CARIDAD SVICH: "Beware of the big idea" is something I often tell students when I teach playwriting, "because the burden of the big idea can stop you from writing the real play at hand." Many terrific plays come at their large questions through almost imperceptible means (Chekhov is exemplary at this). Your play The Sins of Sor Juana focuses on the personal and political trials of 17th-century Mexican nun, poet and pre-feminist icon Sor Juana Inés de la Cruz—it tackles the question of the necessity of artistic freedom sometimes head-on and sometimes more deceptively. It's a wonderfully sneaky play! How did you wrestle with bringing her to theatrical life? As artistic freedoms are curtailed in many countries around the world, what do you think Sor Juana's story can teach us?
KAREN ZACARÍAS: I started writing Sor Juana with the grandiose idea that I was introducing this noble character to a new audience that "needed" to know who she was. Two minutes later (and for the full next four months), I was completely blocked. Plays about icons are insufferable to write and even worse to sit through; plays about people, however—now those can be interesting.

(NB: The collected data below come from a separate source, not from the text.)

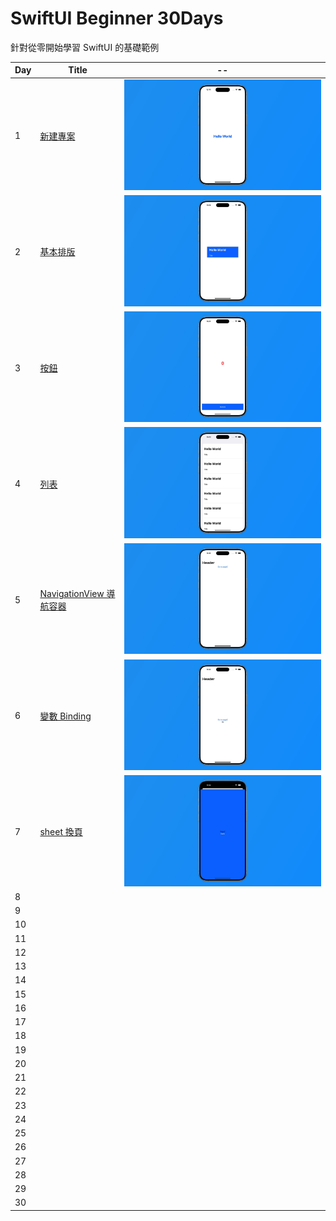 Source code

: # SwiftUI Beginner 30Days

針對從零開始學習 SwiftUI 的基礎範例


| Day | Title | --  |
| --- | ---   | --- |
| 1   | [新建專案](Day1/Day1/ContentView.swift) | ![Day1](Day1/Day1.jpeg) |
| 2   | [基本排版](Day2/Day2/ContentView.swift) | ![Day1](Day2/Day2.jpeg) |
| 3   | [按鈕](Day3/Day3/ContentView.swift) | ![Day1](Day3/Day3.jpeg) |
| 4   | [列表](Day4/Day4/ContentView.swift) | ![Day1](Day4/Day4.jpeg) |
| 5   | [NavigationView 導航容器](Day5/Day5/ContentView.swift) | ![Day1](Day5/Day5.jpeg) |
| 6   | [變數 Binding](Day6/Day6/ContentView.swift) | ![Day1](Day6/Day6.jpeg) |
| 7   | [sheet 換頁](Day7/Day7/ContentView.swift) | ![Day1](Day7/Day7.jpeg) |
| 8   | | |
| 9   | | |
| 10   | | |
| 11   | | |
| 12   | | |
| 13   | | |
| 14   | | |
| 15   | | |
| 16   | | |
| 17   | | |
| 18   | | |
| 19   | | |
| 20   | | |
| 21   | | |
| 22   | | |
| 23  | | |
| 24   | | |
| 25   | | |
| 26   | | |
| 27   | | |
| 28   | | |
| 29   | | |
| 30   | | | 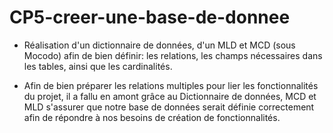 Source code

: # CP5-creer-une-base-de-donnee

- Réalisation d'un dictionnaire de données, d'un MLD et MCD (sous Mocodo) 
  afin de bien définir:
  les relations, 
  les champs nécessaires dans les tables, 
  ainsi que les cardinalités.
  
- Afin de bien préparer les relations multiples pour lier les fonctionnalités du projet, 
  il a fallu en amont grâce au Dictionnaire de données, MCD et MLD s'assurer que notre 
  base de données serait définie correctement afin de répondre à nos besoins de création de fonctionnalités.
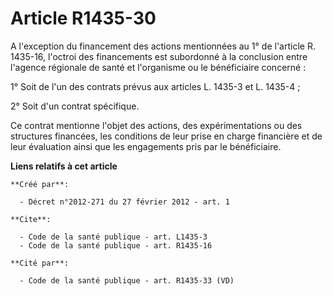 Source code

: # Article R1435-30

A l'exception du financement des actions mentionnées au 1° de l'article R. 1435-16, l'octroi des financements est subordonné
à la conclusion entre l'agence régionale de santé et l'organisme ou le bénéficiaire concerné : 

1° Soit de l'un des contrats prévus aux articles L. 1435-3 et L. 1435-4 ; 

2° Soit d'un contrat spécifique. 

Ce contrat mentionne l'objet des actions, des expérimentations ou des structures financées, les conditions de leur prise en
charge financière et de leur évaluation ainsi que les engagements pris par le bénéficiaire.

**Liens relatifs à cet article**

	**Créé par**:

	  - Décret n°2012-271 du 27 février 2012 - art. 1

	**Cite**:

	  - Code de la santé publique - art. L1435-3
	  - Code de la santé publique - art. R1435-16

	**Cité par**:

	  - Code de la santé publique - art. R1435-33 (VD)
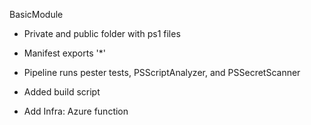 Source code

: BasicModule

- Private and public folder with ps1 files
- Manifest exports '*'
- Pipeline runs pester tests, PSScriptAnalyzer, and PSSecretScanner

- Added build script

- Add Infra: Azure function
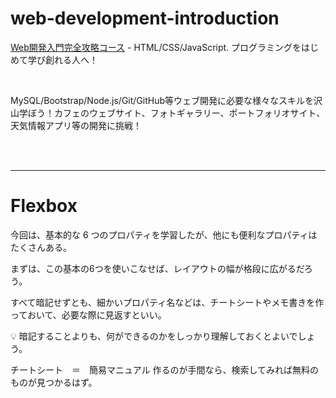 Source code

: # web-development-introduction

[Web開発入門完全攻略コース](udemy.com/course/web-application-development/) - HTML/CSS/JavaScript. プログラミングをはじめて学び創れる人へ！

<br>

MySQL/Bootstrap/Node.js/Git/GitHub等ウェブ開発に必要な様々なスキルを沢山学ぼう！カフェのウェブサイト、フォトギャラリー、ポートフォリオサイト、天気情報アプリ等の開発に挑戦！


<br><br><hr>

# Flexbox

今回は、基本的な 6 つのプロパティを学習したが、他にも便利なプロパティはたくさんある。

まずは、この基本の6つを使いこなせば、レイアウトの幅が格段に広がるだろう。

すべて暗記せずとも、細かいプロパティ名などは、チートシートやメモ書きを作っておいて、必要な際に見返すといい。

💡 暗記することよりも、何ができるのかをしっかり理解しておくとよいでしょう。

チートシート　＝　簡易マニュアル
作るのが手間なら、検索してみれば無料のものが見つかるはず。

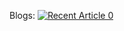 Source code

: Blogs:
<a target="_blank" href="https://github-readme-medium-recent-article.vercel.app/medium/@aziza.bibin/0"><img src="https://github-readme-medium-recent-article.vercel.app/medium/@aziza.bibin/0" alt="Recent Article 0">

I did a crazy amount of research on "Sister Jane" and then decided to throw away everything I knew about her—I had to figure out why I personally wanted to write about this woman who was doomed to be silenced. Then suddenly I realized that Sor Juana's story was very parallel to my grandmother's life story—she was the true brilliant writer in the family, difficult and charismatic and contradictory, who was silenced in so many ways, and died in her room alone, just like Sor Juana. But unlike Sor Juana, my grandmother was far from being a nun—she was an early feminist who fell madly in love with the wrong man. She struggled with her conflicting feelings for my traditional grandfather and her need for expression in a world that did not deem her worthy. And so my play strayed from being a biography into a creative study of Sor Juana's life through the angle of writing, love, compromise and betrayal. It became a play about societal obstacles to expression, but also a study of how all of us bargain and negotiate away certain freedoms and artistic choices for uncertain comforts and societal acceptance. I'm afraid these 17th-century themes are still relevant today.
At "Shaping the Future of the American Voice" [a Latina/o playwrights' panel discussion held at New York's INTAR Theatre in 2003], you spoke about the importance of writing texts that are "fluid in their meaning and yet permanent in their existence." How do you keep yourself alert to unfixing meaning in your plays, and therefore allowing for multiple meanings to co-exist?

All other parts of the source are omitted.